## How to complete this task:
With the pictures removed, write out the data below exactly.

[Extracted data]

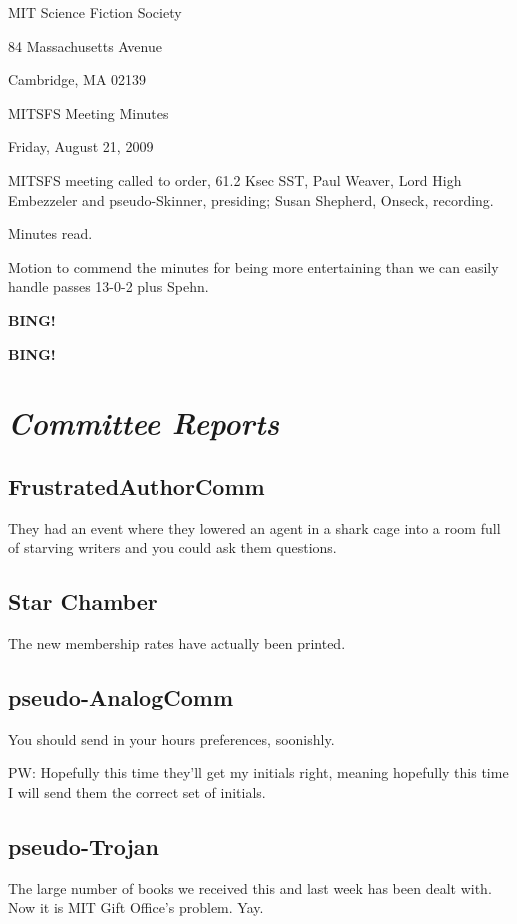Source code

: \documentclass[10pt]{article}
\newcommand{\bing}{{\bf BING!} }
\newcommand{\goto}[1]{\bing \vskip 12pt \section*{{\em{#1}}}}
\newcommand{\ps}{ plus Spehn\xspace}
\begin{document}
\begin{center}

MIT Science Fiction Society

84 Massachusetts Avenue

Cambridge, MA 02139

\vspace{12pt}

MITSFS Meeting Minutes

Friday, August 21, 2009

\end{center}

\vspace{18pt}

\setlength{\parskip}{6pt}

\noindent
MITSFS meeting called to order, 61.2 Ksec SST,
Paul Weaver, Lord High Embezzeler and pseudo-Skinner, presiding; Susan Shepherd, Onseck, recording.

Minutes read.

Motion to commend the minutes for being more entertaining than we can easily handle passes 13-0-2 \ps.

\bing

\goto{Committee Reports}

\subsection*{FrustratedAuthorComm}
They had an event where they lowered an agent in a shark cage into a room full of starving writers and you could ask them questions.

\subsection*{Star Chamber}
The new membership rates have actually been printed.

\subsection*{pseudo-AnalogComm}
You should send in your hours preferences, soonishly.

PW: Hopefully this time they'll get my initials right, meaning hopefully this time I will send them the correct set of initials.

\subsection*{pseudo-Trojan}
The large number of books we received this and last week has been dealt with. Now it is MIT Gift Office's problem. Yay.
\end{document}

[/Extracted data]

## Response below:
Source code

: \documentclass[10pt]{article}
\newcommand{\bing}{{\bf BING!} }
\newcommand{\goto}[1]{\bing \vskip 12pt \section*{{\em{#1}}}}
\newcommand{\ps}{ plus Spehn\xspace}
\begin{document}
\begin{center}

MIT Science Fiction Society

84 Massachusetts Avenue

Cambridge, MA 02139

\vspace{12pt}

MITSFS Meeting Minutes

Friday, August 21, 2009

\end{center}

\vspace{18pt}

\setlength{\parskip}{6pt}

\noindent
MITSFS meeting called to order, 61.2 Ksec SST,
Paul Weaver, Lord High Embezzeler and pseudo-Skinner, presiding; Susan Shepherd, Onseck, recording.

Minutes read.

Motion to commend the minutes for being more entertaining than we can easily handle passes 13-0-2 \ps.

\bing

\goto{Committee Reports}

\subsection*{FrustratedAuthorComm}
They had an event where they lowered an agent in a shark cage into a room full of starving writers and you could ask them questions.

\subsection*{Star Chamber}
The new membership rates have actually been printed.

\subsection*{pseudo-AnalogComm}
You should send in your hours preferences, soonishly.

PW: Hopefully this time they'll get my initials right, meaning hopefully this time I will send them the correct set of initials.

\subsection*{pseudo-Trojan}
The large number of books we received this and last week has been dealt with. Now it is MIT Gift Office's problem. Yay.
\end{document}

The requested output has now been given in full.